Hi,
I am working on pareid end RNA-Seq data (151 bases). As I recived the files I decided to process it and trim the low quality reads and adapter sequences. I used bbduk and I left the minimum length to be considered of a read after low quality reads and adapter trimming to 23. Leaving the folowing Sequence lenght distribution in all my files which was something I would expect, my question is the folowing.
Giving my sequence distribution and that the low proportion of reads being less than 145 bases long are less than 15% of the files. Is this something that could generate a big bias in my results ?

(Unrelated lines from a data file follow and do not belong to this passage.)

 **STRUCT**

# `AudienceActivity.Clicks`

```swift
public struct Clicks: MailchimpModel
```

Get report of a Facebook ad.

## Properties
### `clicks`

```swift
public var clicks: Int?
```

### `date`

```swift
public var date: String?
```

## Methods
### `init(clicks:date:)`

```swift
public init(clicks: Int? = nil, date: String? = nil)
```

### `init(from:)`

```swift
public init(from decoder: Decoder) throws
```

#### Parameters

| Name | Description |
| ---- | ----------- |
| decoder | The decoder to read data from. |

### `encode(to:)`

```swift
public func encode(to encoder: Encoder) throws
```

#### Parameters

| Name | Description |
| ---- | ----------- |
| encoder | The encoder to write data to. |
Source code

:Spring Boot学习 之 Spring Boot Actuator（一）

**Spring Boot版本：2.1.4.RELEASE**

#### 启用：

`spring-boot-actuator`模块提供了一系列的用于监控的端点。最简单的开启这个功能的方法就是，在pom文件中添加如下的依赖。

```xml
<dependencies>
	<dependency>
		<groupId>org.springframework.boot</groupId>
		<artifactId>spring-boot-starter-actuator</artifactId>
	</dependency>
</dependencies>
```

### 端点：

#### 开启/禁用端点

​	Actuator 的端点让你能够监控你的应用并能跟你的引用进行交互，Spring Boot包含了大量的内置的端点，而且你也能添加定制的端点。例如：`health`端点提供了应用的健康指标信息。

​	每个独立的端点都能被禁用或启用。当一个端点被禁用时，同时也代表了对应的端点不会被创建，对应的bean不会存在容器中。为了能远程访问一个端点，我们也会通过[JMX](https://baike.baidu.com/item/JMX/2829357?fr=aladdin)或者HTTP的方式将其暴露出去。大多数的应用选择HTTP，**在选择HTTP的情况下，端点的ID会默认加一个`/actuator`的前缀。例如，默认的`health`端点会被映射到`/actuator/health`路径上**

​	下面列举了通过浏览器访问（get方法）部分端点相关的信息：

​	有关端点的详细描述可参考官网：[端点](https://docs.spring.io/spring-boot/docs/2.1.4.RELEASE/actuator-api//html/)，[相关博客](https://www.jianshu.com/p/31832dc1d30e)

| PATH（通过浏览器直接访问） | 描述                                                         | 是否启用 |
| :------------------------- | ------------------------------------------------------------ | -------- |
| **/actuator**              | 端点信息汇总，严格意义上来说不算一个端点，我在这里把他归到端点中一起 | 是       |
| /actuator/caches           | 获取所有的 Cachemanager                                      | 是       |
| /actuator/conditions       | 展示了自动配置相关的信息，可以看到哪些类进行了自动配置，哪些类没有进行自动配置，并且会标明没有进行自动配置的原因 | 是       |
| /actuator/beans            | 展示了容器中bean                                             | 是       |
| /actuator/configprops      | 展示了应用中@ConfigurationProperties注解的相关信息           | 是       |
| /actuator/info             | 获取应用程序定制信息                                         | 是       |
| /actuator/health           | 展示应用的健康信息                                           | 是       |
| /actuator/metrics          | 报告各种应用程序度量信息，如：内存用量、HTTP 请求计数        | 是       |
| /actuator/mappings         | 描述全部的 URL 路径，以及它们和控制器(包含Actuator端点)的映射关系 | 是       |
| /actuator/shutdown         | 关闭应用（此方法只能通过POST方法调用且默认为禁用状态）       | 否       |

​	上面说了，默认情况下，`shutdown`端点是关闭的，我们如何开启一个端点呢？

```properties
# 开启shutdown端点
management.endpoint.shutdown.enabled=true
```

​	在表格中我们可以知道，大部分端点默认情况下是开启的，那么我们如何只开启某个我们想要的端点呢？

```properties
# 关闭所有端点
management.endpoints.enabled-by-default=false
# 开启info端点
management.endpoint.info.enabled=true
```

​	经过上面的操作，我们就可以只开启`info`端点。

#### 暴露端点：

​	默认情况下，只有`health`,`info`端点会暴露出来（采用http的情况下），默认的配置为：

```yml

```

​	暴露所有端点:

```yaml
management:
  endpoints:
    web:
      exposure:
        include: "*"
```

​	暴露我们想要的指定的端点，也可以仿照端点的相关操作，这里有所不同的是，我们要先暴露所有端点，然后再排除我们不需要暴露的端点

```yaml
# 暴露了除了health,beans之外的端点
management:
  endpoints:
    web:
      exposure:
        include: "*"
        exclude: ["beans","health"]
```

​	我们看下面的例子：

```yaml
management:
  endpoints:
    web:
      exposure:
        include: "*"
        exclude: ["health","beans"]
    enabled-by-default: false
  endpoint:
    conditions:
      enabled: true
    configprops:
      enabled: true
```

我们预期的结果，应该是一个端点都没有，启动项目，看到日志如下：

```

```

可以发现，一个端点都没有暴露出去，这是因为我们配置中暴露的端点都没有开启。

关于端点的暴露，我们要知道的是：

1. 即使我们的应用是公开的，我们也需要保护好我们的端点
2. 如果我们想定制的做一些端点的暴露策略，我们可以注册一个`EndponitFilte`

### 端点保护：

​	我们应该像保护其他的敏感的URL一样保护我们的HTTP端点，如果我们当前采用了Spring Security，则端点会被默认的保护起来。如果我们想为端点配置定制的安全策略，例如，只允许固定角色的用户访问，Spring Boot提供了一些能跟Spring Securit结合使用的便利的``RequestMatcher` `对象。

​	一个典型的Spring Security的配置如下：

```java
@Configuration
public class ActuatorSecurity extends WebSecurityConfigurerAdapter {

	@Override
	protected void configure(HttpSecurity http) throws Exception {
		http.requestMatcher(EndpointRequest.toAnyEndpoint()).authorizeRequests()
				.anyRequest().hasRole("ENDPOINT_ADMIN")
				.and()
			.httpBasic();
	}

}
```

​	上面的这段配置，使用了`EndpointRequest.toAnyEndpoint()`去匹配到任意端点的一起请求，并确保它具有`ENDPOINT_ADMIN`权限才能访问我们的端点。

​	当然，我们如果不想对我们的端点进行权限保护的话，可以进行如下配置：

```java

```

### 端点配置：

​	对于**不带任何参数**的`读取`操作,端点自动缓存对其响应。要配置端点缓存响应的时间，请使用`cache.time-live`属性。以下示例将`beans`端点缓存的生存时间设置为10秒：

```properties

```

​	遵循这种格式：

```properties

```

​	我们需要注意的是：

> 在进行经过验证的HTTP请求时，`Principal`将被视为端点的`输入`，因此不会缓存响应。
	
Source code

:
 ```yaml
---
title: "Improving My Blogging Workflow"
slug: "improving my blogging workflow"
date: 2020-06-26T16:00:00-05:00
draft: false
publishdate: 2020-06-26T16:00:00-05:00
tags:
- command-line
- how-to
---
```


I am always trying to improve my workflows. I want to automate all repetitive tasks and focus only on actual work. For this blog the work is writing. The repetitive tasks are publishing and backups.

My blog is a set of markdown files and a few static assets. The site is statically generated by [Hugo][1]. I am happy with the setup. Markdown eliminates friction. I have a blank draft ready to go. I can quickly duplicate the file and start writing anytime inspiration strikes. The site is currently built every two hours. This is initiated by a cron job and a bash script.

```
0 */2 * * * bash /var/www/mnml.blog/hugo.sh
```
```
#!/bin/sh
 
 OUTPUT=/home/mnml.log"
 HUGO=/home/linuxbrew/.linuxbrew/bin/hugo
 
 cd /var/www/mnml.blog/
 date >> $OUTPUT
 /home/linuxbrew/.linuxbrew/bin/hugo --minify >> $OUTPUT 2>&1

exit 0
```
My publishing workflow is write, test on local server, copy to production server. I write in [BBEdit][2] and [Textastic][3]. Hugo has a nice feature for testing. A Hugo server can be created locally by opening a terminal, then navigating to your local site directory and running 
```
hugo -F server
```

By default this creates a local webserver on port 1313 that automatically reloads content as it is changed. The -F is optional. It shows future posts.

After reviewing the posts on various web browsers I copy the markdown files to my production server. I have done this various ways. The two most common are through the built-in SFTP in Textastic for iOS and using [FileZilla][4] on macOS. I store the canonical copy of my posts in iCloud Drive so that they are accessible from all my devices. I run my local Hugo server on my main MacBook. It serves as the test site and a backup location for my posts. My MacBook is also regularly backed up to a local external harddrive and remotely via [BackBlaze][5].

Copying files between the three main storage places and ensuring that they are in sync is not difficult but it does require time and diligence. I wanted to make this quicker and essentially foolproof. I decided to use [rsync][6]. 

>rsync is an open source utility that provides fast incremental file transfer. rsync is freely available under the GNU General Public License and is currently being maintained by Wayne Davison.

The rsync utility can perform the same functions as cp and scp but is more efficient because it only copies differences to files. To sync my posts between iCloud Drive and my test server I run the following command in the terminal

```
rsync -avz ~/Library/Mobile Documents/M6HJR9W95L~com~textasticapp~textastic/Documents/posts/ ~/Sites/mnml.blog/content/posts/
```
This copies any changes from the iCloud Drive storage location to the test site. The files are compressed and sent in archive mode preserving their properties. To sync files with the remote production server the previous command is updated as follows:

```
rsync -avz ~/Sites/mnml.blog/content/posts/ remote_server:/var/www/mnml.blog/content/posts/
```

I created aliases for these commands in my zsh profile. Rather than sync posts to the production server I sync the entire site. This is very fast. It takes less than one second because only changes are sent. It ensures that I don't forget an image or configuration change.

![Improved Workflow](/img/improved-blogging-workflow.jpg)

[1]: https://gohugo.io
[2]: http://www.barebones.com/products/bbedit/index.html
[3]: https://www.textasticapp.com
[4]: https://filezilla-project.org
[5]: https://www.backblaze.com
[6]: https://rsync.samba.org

It is standard paried-end RNA-Seq I will be using for differential expression analysis.
Should be fine to move on with your analysis then. Multi-mapped reads will not be counted by default by counting programs. Keep an eye on alignment percentages.
Thank you ! I have a last question, giving that this are cell-line derived samples from human, what would be a good alignment percentage for this kind of samples. I am finding difficult to find "standard" go-to measures for this kind of metrics.
Are these total RNAseq or mRNAseq? Something north of 70-75% should be expected for mRNAseq as long as the quality of RNA/libraries was good.
I suggest to make answers out of some of these comments so the threads have a chance to be closed as completed. For example, in this thread it is probably OK that the first response was a comment, but the one I am replying to seems like an answer. When a thread starts with a comment, it seems unlikely that it will ever be reverted to an answer by the same responder. That not only makes long responses to a comment that are difficult to read, but also removes any chance that a comment would be accepted.
Without going back very far, I think that responses in at least two other threads should have been answers rather than comments:
My default MO is to answer rather than comment, unless I have to ask the OP many questions before answering. Not saying that is the best approach, but it feels like many moderators' responses are comments by default when they could easily be answers. I didn't even want to go back very far and look through Pierre's posts, for whom I think for sure many comments could be answers. Pointing to existing posts is a legitimate answer in my book, assuming it addresses the original question.